An American protester in Rome yesterday called the Murphy case an “incontrovertible case of pedophilia.’’
Despite the extensive and grave allegations against Murphy, Ratzinger’s deputy at the Congregation for the Doctrine of the Faith ruled that the alleged molestation had occurred too long ago and that Murphy, by then ailing and elderly, should instead repent and be restricted in celebrating Mass.
The official, Cardinal Tarcisio Bertone, now the Vatican’s secretary of state, ordered the church trial halted after Murphy wrote Ratzinger a letter saying he was ill, infirm, and “simply want to live out the time that I have left in the dignity of my priesthood.’’
The New York Times broke the story yesterday, adding fuel to a swirling scandal about the way the Vatican and Benedict have handled reports of priests raping children over the years.
Yesterday a group of Americans who say they were sexually abused by clerics held a news conference outside St.
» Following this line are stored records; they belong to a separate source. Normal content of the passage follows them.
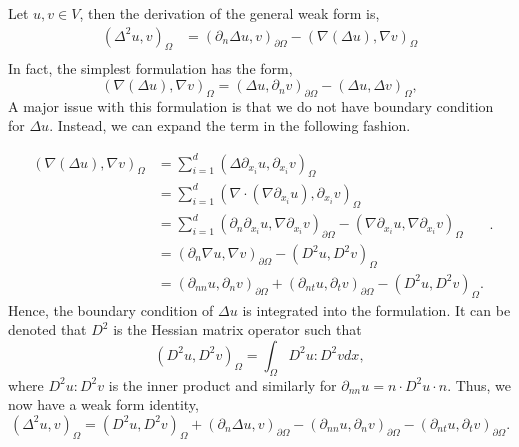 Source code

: Let $u,v \in  V$, then the derivation of the general weak form is,
\[
\begin{split}
\left( \Delta ^2 u,v \right) _{\Omega }  &  = \left( \partial _{n} \Delta u, v \right) _{\partial \Omega } - \left( \nabla \left( \Delta  u \right) , \nabla v \right) _{\Omega }  \\
\end{split}
\]
In fact, the simplest formulation has the form,
\[
  \left( \nabla \left( \Delta u \right) , \nabla v \right) _{\Omega } =   \left( \Delta u, \partial _{n} v \right) _{\partial \Omega } - \left( \Delta u, \Delta v \right)_{\Omega },
\]
A major issue with this formulation is that we do not have boundary condition for $\Delta u$. Instead, we can expand the term in the following fashion.

\begin{equation*}
    \begin{split}
\left( \nabla \left( \Delta u \right) , \nabla v \right) _{\Omega } & = \sum_{i = 1}^{ d}  \left( \Delta  \partial _{x_{i}} u, \partial _{x_{i}}v \right) _{\Omega }  \\
&= \sum_{i = 1}^{d}  \left( \nabla \cdot \left( \nabla \partial _{x_{i}} u \right) , \partial _{x_{i}} v \right)_{\Omega }  \\
&= \sum_{i = 1}^{d}  \left( \partial_n  \partial _{x_{i}} u, \nabla  \partial _{x_{i}} v \right) _{\partial \Omega} -   \left( \nabla \partial _{x_{i}} u, \nabla \partial _{x_{i}} v \right)_{\Omega }  \\
&= \left(  \partial_n\nabla u, \nabla v \right) _{\partial \Omega } - \left( D^2 u, D^2v \right) _{\Omega } \\
&= \left( \partial _{nn} u, \partial _{n} v  \right)_{\partial \Omega }   + \left( \partial _{nt} u, \partial _{t} v \right) _{\partial \Omega } - \left( D^2u, D^2v \right) _{\Omega } .
    \end{split}
.\end{equation*}
Hence, the boundary condition of $\Delta u$ is integrated into the formulation.  It can be denoted that $D^2$ is the Hessian matrix operator such that
$$( D^2u, D^2v )_{\Omega } = \int_{\Omega }^{} D^{2}u : D^2v  dx,$$
where $D^2u:D^2v$ is the inner product and similarly for $\partial _{nn} u = n\cdot D^2 u \cdot n$. Thus, we now have a weak form identity,
\begin{equation}
\label{eq:weak_form_identity}
\left( \Delta ^2 u, v \right) _{ \Omega } = \left( D^2u, D^2v \right) _{\Omega} +   \left( \partial _{n} \Delta u, v  \right) _{\partial \Omega }  - (\partial _{nn} u, \partial _{n} v )_{\partial \Omega } - \left( \partial _{nt} u, \partial _{t}v
\right) _{\partial \Omega }
.\end{equation}

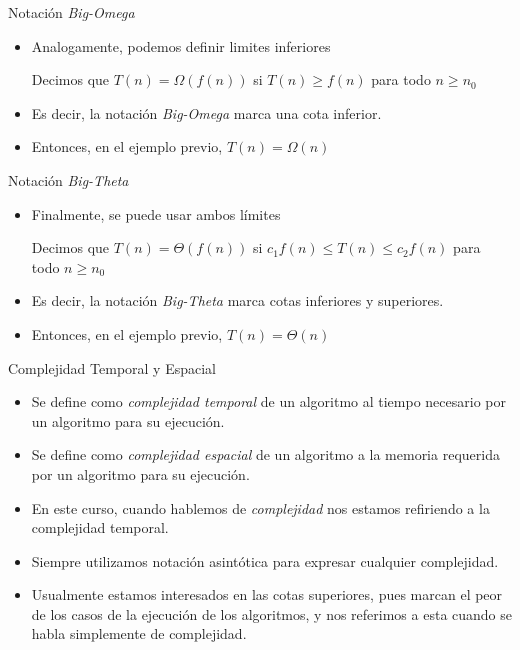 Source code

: \documentclass[handout]{beamer}
\begin{document}
\begin{frame}{Notaci\'on \textit{Big-Omega}}
\begin{itemize}
  \item Analogamente, podemos definir limites inferiores
\pause
\begin{definition}
Decimos que $T(n)=\Omega(f(n))$ si $T(n)\geq f(n)$ para todo $n\geq n_0$
\end{definition}
\pause
  \item Es decir, la notaci\'on \textit{Big-Omega} marca una cota inferior.
\pause
  \item Entonces, en el ejemplo previo, $T(n)=\Omega(n)$
\end{itemize}
\end{frame}

\begin{frame}{Notaci\'on \textit{Big-Theta}}
\begin{itemize}
  \item Finalmente, se puede usar ambos l\'imites
\pause
\begin{definition}
Decimos que $T(n)=\Theta(f(n))$ si $c_1 f(n) \leq T(n) \leq c_2 f(n)$ para todo $n\geq n_0$
\end{definition}
\pause
  \item Es decir, la notaci\'on \textit{Big-Theta} marca cotas inferiores y superiores.
\pause
  \item Entonces, en el ejemplo previo, $T(n)=\Theta(n)$
\end{itemize}
\end{frame}

\begin{frame}{Complejidad Temporal y Espacial}
\begin{itemize}
  \item Se define como \textit{complejidad temporal} de un algoritmo al tiempo
    necesario por un algoritmo para su ejecuci\'on.
\pause
  \item Se define como \textit{complejidad espacial} de un algoritmo a la
    memoria requerida por un algoritmo para su ejecuci\'on.
\pause
  \item En este curso, cuando hablemos de \textit{complejidad} nos estamos
    refiriendo a la complejidad temporal.
\pause
  \item Siempre utilizamos notaci\'on asint\'otica para expresar cualquier
    complejidad.
\pause
  \item Usualmente estamos interesados en las cotas superiores, pues marcan el
    peor de los casos de la ejecuci\'on de los algoritmos, y nos referimos a
    esta cuando se habla simplemente de complejidad.
\end{itemize}
\end{frame}
\end{document}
Peter’s Square to denounce Benedict’s handling of the case and gave reporters church and Vatican documents on the case.
Afterward, Italian police detained four Americans because they did not have a permit for the news conference and suggested they get a lawyer in case a judge decided to press charges, the Americans said.
“We’ve spent more time in the police station than Father Murphy did,’’ Peter Isely, Milwaukee director of SNAP, the Survivors Network of those Abused by Priests, said after his release.
The Vatican defended its handling of the Murphy case, saying in the Vatican newspaper, L’Osservatore Romano, that there was no coverup and denouncing what it said was a “clear and despicable intention’’ to strike at Benedict “at any cost.’’
The Vatican spokesman, the Rev. Federico Lombardi, issued a statement noting that the Murphy case had reached the Vatican only in 1996, some 20 years after the diocese first learned of the allegations. He also said that Murphy died two years later, in 1998, and that there was nothing in the church’s handling of the matter that precluded any civil action from being taken against him.